Source information:
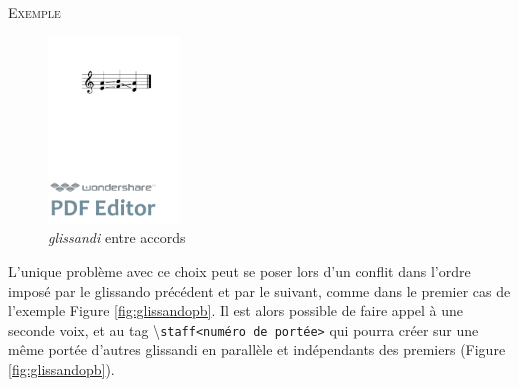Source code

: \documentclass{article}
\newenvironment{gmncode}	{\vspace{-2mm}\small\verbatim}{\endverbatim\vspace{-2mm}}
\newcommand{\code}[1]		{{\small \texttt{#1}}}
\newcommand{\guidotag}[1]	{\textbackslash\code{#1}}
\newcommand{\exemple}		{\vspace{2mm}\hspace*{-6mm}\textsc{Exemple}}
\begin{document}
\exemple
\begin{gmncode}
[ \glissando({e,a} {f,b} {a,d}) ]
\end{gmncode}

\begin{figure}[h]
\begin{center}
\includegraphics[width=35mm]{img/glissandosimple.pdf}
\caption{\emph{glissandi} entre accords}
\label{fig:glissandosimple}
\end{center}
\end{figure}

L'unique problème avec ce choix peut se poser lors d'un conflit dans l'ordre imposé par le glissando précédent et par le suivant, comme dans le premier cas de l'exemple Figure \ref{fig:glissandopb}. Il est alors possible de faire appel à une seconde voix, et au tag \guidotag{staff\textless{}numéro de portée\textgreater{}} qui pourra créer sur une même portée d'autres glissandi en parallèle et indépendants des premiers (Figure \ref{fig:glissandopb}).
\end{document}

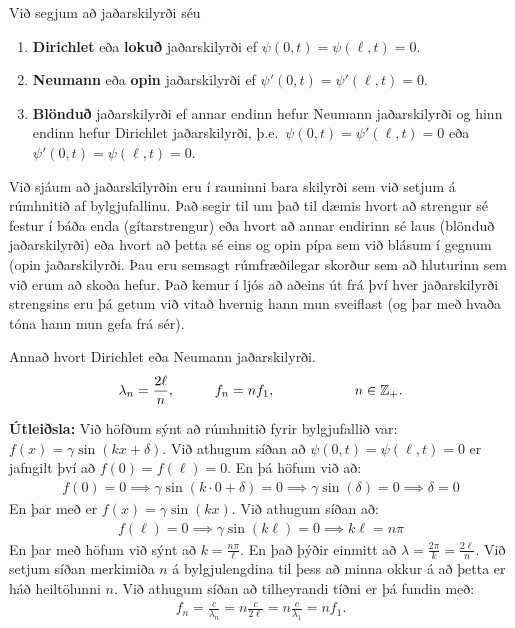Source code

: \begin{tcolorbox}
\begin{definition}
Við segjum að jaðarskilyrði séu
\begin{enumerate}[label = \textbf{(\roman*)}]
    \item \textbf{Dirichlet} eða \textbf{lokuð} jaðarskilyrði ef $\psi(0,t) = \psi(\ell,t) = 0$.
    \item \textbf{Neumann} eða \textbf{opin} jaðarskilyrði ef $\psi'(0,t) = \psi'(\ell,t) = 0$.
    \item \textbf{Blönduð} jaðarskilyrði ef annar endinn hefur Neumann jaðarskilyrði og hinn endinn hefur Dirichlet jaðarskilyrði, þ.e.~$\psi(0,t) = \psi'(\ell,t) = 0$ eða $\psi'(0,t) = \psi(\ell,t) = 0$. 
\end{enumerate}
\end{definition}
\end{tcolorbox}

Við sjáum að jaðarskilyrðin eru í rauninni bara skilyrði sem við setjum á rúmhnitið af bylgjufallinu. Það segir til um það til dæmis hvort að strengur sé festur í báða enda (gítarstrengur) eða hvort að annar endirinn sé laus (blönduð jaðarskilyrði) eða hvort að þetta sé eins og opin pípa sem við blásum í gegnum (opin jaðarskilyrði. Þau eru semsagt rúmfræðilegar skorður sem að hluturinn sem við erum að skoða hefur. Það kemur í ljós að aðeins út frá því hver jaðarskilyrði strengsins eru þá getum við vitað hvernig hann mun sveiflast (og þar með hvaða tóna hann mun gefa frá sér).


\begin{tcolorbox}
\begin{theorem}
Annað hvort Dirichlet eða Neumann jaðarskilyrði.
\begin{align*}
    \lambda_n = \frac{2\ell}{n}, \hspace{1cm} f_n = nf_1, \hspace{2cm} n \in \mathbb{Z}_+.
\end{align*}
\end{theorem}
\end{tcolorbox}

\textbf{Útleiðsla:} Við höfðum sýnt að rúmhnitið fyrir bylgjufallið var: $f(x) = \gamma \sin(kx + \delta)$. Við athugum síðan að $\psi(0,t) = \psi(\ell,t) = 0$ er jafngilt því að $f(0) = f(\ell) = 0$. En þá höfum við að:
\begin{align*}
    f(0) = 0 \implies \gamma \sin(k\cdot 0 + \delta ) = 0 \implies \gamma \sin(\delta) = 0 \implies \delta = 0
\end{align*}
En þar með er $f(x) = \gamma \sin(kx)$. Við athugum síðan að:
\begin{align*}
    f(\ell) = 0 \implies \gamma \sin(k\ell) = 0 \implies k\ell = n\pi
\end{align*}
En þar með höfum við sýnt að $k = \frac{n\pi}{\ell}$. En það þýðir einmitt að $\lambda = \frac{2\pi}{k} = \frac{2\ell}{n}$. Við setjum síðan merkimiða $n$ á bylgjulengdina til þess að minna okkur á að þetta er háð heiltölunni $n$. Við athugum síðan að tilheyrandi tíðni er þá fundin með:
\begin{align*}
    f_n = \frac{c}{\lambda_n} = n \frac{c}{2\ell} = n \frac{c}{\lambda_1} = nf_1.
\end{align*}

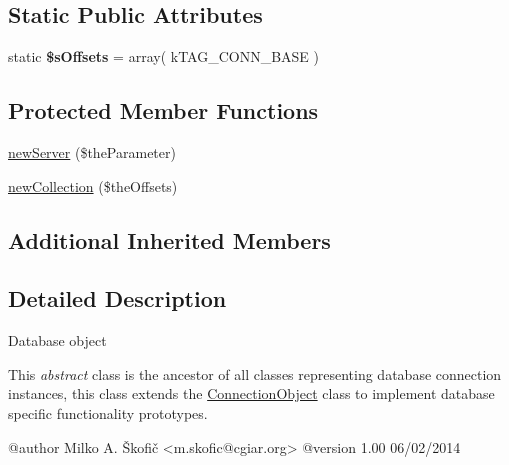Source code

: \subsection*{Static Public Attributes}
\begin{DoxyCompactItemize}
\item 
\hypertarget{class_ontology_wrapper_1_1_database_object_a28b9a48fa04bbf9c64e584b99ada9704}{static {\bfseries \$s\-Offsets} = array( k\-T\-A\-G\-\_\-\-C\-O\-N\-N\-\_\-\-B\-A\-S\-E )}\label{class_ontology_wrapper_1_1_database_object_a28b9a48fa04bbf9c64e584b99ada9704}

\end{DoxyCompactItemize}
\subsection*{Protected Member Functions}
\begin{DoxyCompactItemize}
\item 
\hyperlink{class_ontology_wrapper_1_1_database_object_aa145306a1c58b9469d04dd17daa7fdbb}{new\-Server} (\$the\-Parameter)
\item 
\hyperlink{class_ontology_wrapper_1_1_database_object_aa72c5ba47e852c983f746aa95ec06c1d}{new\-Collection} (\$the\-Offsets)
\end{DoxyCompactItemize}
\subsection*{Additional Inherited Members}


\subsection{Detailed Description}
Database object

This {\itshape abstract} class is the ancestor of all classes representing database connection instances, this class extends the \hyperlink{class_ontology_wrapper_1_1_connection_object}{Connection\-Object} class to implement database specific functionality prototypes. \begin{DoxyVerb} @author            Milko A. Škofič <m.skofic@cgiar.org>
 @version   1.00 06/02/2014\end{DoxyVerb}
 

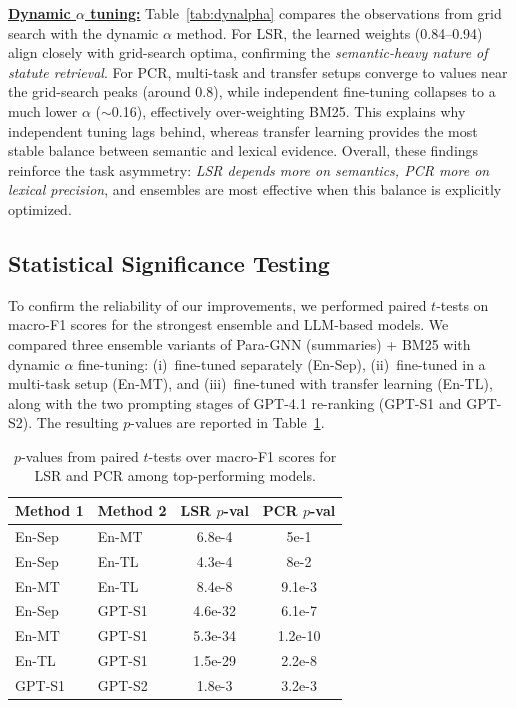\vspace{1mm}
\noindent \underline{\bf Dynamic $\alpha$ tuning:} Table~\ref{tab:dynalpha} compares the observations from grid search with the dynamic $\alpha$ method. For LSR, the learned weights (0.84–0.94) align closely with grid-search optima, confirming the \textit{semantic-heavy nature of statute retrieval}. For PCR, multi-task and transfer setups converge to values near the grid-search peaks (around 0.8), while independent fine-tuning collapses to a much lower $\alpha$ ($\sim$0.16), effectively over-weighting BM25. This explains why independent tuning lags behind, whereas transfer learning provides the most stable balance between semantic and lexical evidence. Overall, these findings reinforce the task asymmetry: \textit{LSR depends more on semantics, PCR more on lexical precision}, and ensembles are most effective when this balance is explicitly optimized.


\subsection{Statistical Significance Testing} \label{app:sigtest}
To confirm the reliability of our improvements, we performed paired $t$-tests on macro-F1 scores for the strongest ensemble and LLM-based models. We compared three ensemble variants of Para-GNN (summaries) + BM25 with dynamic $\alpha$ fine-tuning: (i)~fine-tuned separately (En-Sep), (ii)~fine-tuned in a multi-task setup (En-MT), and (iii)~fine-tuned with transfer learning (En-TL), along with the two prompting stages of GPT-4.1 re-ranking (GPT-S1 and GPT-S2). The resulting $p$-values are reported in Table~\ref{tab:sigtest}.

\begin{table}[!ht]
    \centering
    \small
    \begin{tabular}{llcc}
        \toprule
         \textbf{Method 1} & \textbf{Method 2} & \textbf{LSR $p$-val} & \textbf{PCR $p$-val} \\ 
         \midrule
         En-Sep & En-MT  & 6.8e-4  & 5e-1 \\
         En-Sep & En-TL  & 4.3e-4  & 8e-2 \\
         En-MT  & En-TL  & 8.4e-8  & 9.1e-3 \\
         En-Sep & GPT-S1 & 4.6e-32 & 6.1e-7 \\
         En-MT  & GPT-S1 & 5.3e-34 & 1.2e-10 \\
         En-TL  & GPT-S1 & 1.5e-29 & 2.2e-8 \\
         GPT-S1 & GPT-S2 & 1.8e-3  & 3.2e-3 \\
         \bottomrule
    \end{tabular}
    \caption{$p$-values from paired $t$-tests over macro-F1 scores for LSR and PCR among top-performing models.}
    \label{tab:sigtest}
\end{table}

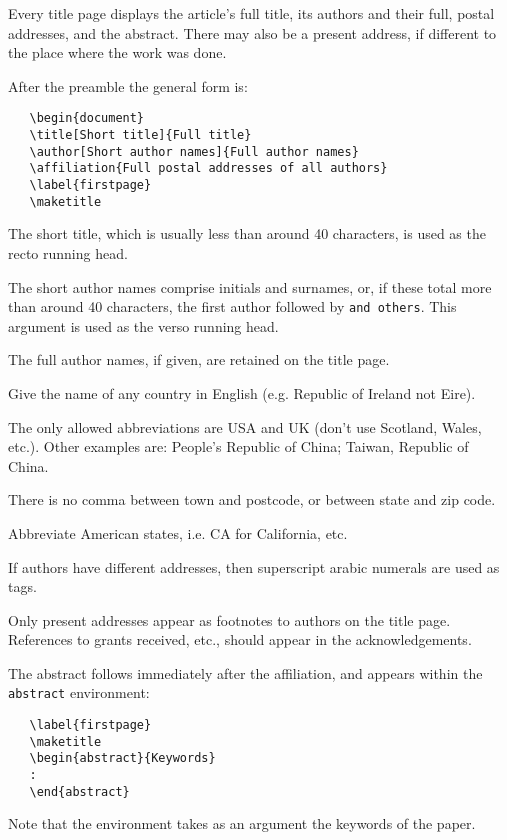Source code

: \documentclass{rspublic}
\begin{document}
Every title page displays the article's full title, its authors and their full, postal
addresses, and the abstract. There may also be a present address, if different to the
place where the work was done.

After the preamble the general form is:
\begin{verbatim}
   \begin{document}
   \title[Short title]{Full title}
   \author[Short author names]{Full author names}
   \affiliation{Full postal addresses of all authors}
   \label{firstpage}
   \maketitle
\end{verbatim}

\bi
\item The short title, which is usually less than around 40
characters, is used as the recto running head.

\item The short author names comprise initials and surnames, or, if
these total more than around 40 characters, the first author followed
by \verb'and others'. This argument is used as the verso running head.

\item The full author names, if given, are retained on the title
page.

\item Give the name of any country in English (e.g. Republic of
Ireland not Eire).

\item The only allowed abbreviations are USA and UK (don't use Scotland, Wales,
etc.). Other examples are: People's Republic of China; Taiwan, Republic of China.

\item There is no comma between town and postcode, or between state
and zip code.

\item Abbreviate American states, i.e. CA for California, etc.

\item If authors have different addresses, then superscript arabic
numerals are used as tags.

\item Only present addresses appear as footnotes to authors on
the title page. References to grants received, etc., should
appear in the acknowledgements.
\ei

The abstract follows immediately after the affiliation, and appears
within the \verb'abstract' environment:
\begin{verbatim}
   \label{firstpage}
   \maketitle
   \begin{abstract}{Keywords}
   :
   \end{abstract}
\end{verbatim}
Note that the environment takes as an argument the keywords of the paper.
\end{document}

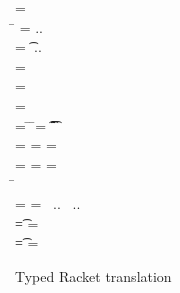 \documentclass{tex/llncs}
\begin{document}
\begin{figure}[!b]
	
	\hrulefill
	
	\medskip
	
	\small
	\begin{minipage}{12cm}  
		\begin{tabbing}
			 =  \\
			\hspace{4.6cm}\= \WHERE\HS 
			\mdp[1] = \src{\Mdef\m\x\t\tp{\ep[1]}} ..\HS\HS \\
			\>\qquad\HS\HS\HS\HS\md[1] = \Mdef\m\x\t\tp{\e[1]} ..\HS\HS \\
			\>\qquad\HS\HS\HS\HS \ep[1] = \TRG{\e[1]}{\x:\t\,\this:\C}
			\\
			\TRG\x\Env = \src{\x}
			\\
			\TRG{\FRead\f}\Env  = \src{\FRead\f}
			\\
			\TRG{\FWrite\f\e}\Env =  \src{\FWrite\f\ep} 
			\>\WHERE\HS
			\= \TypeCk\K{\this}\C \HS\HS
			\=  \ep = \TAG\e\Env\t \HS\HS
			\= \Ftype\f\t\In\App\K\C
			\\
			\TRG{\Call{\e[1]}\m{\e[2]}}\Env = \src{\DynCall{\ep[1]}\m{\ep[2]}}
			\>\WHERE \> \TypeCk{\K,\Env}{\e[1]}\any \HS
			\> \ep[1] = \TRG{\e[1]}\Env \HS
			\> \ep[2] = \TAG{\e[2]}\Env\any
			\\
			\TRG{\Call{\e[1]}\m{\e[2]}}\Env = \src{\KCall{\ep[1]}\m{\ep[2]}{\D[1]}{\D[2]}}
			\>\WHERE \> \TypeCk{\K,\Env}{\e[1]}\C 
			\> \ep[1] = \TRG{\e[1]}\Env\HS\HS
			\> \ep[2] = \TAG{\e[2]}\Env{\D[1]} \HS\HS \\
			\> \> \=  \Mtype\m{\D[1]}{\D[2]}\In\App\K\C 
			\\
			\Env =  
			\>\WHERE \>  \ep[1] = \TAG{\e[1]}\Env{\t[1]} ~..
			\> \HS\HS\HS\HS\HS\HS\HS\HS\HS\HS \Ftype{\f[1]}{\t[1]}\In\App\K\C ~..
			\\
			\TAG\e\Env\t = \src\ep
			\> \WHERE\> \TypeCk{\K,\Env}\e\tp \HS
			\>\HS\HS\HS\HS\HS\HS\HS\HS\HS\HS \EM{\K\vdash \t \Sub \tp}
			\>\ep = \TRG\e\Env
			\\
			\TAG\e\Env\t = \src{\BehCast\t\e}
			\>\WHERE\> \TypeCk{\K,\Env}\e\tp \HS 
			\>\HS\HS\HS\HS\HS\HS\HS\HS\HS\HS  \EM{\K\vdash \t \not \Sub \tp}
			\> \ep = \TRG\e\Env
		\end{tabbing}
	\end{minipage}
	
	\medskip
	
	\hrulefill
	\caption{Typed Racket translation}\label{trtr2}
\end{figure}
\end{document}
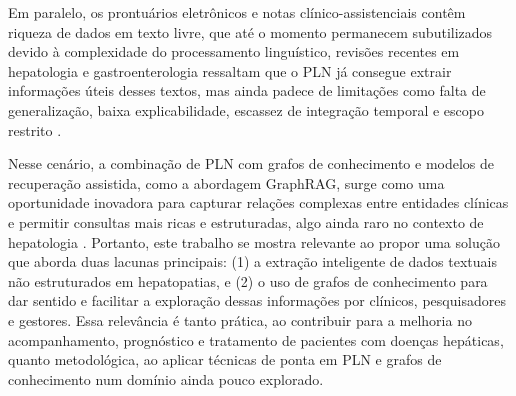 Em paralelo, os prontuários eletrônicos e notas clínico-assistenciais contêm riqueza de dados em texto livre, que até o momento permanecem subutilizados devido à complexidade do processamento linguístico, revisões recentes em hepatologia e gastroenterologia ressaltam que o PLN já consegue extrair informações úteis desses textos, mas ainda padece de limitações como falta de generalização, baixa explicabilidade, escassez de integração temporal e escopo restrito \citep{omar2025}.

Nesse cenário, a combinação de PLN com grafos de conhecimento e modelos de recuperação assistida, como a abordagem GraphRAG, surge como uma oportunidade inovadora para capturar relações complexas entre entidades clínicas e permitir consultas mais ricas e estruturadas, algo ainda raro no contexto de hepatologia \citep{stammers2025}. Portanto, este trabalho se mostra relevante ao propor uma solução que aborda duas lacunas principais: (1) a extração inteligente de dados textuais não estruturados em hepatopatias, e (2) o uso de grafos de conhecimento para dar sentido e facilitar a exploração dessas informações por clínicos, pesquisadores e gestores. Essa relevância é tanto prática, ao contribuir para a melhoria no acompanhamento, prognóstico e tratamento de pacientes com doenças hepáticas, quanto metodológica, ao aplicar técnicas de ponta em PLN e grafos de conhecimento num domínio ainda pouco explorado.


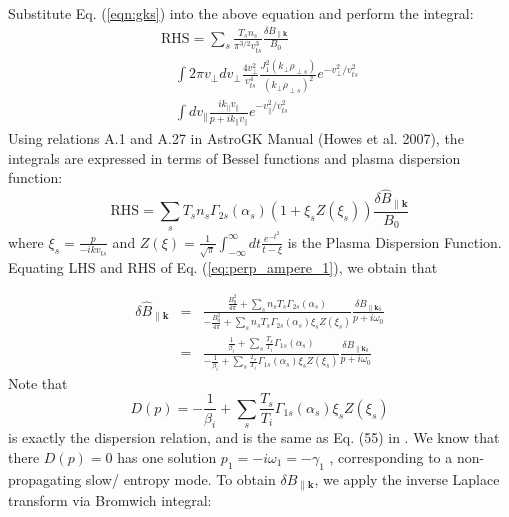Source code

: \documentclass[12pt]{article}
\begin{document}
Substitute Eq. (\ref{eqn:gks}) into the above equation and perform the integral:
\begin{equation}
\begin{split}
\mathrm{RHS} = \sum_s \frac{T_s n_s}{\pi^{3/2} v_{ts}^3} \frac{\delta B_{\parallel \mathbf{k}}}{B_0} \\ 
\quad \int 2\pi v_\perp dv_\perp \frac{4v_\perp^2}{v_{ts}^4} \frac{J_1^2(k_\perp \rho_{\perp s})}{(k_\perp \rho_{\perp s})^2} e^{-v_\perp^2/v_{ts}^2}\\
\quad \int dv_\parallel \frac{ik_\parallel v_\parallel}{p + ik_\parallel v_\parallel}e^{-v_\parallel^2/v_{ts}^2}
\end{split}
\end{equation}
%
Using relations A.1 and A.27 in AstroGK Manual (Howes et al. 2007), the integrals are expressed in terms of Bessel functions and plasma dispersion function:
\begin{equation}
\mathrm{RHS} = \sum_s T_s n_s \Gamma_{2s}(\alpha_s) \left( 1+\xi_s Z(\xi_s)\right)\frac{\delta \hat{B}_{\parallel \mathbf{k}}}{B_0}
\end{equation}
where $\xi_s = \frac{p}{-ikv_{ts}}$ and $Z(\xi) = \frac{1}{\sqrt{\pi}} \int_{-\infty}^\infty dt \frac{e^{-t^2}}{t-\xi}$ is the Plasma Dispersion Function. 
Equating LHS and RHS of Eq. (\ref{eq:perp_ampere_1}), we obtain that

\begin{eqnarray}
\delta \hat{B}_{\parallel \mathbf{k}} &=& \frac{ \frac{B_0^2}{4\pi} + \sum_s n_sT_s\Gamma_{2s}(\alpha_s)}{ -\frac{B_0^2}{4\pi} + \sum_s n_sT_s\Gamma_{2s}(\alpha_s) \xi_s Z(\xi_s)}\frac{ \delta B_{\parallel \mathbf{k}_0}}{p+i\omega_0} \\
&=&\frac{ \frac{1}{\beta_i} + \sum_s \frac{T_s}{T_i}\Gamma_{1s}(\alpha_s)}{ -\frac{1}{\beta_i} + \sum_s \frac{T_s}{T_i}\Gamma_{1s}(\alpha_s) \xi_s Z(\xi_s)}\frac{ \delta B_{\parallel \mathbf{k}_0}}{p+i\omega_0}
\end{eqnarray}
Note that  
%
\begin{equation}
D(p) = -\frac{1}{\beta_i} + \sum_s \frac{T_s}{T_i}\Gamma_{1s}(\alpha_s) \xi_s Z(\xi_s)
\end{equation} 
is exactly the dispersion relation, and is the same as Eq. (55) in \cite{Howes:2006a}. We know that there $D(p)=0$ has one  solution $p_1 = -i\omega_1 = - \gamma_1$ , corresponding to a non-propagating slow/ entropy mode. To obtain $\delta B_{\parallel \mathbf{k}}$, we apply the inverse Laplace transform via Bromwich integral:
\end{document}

Exercise goal:
In which lines of the records does the word "characters" appear? Copy each of them.

Reply:
characters, is used as the recto running head.
these total more than around 40 characters, the first author followed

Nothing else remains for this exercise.